Use the Condor_run_basic.R submit script for generic runs and the Condor_run.R submit script for GAMS runs. On Windows, invoke via Rscript. On MacOS/Linux that is not necessary (shebang invocation).

To bundle and submit a run, use:

[Rscript ][path to]Condor_run[_basic].R <configuration file>.R

To only bundle the files and preserve the bundle, use:

[Rscript ][path to]Condor_run[_basic].R --bundle-only <configuration file>.R

This can also be achieved by setting BUNDLE_ONLY = TRUE in the configuration file. To learn how to set up a configuration file, see the documentation on configuring. Make sure to first test your workload and configuration.

To (re)seed a bundle and (re)submit a run from a pre-existing bundle, use:

[Rscript ][path to]Condor_run[_basic].R <bundle file>.7z

Note

The configuration settings provided on creation of the bundle are used. These are stored in the bundle as a checkpoint file during bundling.

After a run completes, the analysis script Condor_run_stats.R can be used to obtain plots and statistics on run and cluster performance. This script can be run from RStudio or the command line via Rscript. The command line argument is either a path to a directory containing run log files and other artifacts or a path to a run configuration .R file as passed to Condor_run[_basic].R:

Rscript Condor_run_stats.R <run log directory>

or

Rscript Condor_run_stats.R <configuration file>.R

When using the latter form, the current working directory must be the same as was the case when invoking Condor_run[_basic].R.

When instead invoking Condor_run_stats.R from RStudio by sourcing the script, set the first instance of LOG_DIRECTORIES in the script to the path or paths of one or more directories containing Condor run log files to be analysed. The output of Condor_run_stats.R is a PDF containing tables and plots.

Warning

When you have made customizations to your R installation via site, profile or user environment files, this may cause anomalies that make it necessary to have Rscript ignore these customizations by using the --vanilla option on invocation.

Job output

Each job will typically produce some kind of output. For R jobs this might be an .RData file. For GAMS jobs this is likely to be a GDX or a restart file. There are many ways to produce output. In R, objects can be saved to .RData files with the save() function. In GAMS, GDX files of everything can be dumped at the end of execution via the GDX command line option, or selectively written at run time using execute_unload. Restart (.g00) files can be saved with the save command line option. And so on.
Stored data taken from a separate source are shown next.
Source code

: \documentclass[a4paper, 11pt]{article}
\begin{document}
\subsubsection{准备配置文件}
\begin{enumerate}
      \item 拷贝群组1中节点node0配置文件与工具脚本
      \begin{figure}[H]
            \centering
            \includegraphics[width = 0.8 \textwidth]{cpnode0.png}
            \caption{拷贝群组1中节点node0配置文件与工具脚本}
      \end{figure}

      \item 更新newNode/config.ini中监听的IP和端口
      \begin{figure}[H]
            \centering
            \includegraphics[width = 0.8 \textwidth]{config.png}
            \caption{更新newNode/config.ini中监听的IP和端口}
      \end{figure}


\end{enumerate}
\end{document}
The submit scripts contain default functionality that has Condor transfer job output back to the submit machine as each job completes. The relevant configuration settings are GET_OUTPUT, OUTPUT_DIR, and OUTPUT_FILE for Condor_run_basic.R. For GAMS runs using Condor_run.R, the G00_OUTPUT_DIR, G00_OUTPUT_FILE, GET_G00_OUTPUT, GDX_OUTPUT_DIR, GDX_OUTPUT_FILE and GET_GDX_OUTPUT configs can be used. Note that the files are renamed on receipt with unique numbers for the run and job so that the output files from different runs and jobs are kept separate.
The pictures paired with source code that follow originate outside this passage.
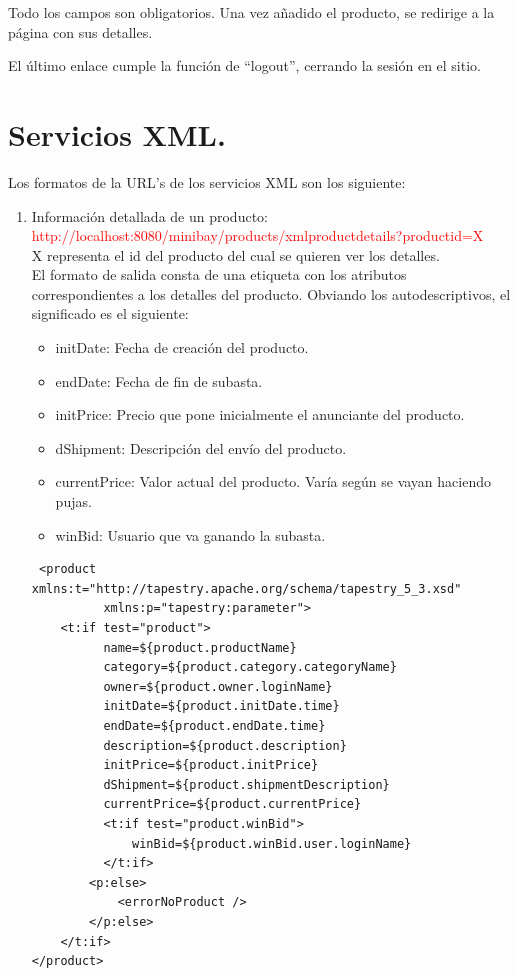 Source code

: \documentclass[12pt,a4paper,twoside,spanish]{article}      %
\begin{document}
Todo los campos son obligatorios. Una vez añadido el producto, se redirige a la página con sus detalles.

El último enlace cumple la función de ``logout'', cerrando la sesión en el sitio.
\section{Servicios XML.}
Los formatos de la URL's de los servicios XML son los siguiente:

\begin{enumerate}
 \item Información detallada de un producto: \\
    \textcolor{red}{http://localhost:8080/minibay/products/xmlproductdetails?productid=X}\\
    X representa el id del producto del cual se quieren ver los detalles.\\
    El formato de salida consta de una etiqueta con los atributos correspondientes a los detalles del producto. Obviando los
    autodescriptivos, el significado es el siguiente:
    \begin{itemize}
     \item initDate: Fecha de creación del producto.
     \item endDate: Fecha de fin de subasta.
     \item initPrice: Precio que pone inicialmente el anunciante del producto.
     \item dShipment: Descripción del envío del producto.
     \item currentPrice: Valor actual del producto. Varía según se vayan haciendo pujas.
     \item winBid: Usuario que va ganando la subasta.
    \end{itemize}
\begin{verbatim}
 <product xmlns:t="http://tapestry.apache.org/schema/tapestry_5_3.xsd"
		  xmlns:p="tapestry:parameter">
	<t:if test="product">
	      name=${product.productName}
	      category=${product.category.categoryName}
	      owner=${product.owner.loginName}
	      initDate=${product.initDate.time}
	      endDate=${product.endDate.time}
	      description=${product.description}
	      initPrice=${product.initPrice}
	      dShipment=${product.shipmentDescription}
	      currentPrice=${product.currentPrice}
	      <t:if test="product.winBid">
		      winBid=${product.winBid.user.loginName}
	      </t:if>
	    <p:else>
		    <errorNoProduct />
	    </p:else>
    </t:if>
</product>
\end{verbatim}



\end{enumerate}
\end{document}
When you do not need to automatically process the output, you can configure WAIT_FOR_RUN_COMPLETION = FALSE. Condor background processes on the submit machine will track job progress and receive job output. This tacking can survive a suspend or reboot of the submit machine, but not without causing a delay in job completion: it is better to keep the submit machine connected and running.

To automatically process job output, configure WAIT_FOR_RUN_COMPLETION = TRUEand write a batch file or shell script that includes the submit invocation followed by output processing steps. For GAMS jobs, retrieved GDX files can be automatically merged first as configured by the MERGE_GDX_OUPTUT, MERGE_BIG, MERGE_EXCLUDE and REMOVE_MERGED_GDX_FILES options (Condor_run.R).

Troubleshooting

When your cannot submit or a problem occurs at a later stage, please explore the troubleshooting documentation for solutions.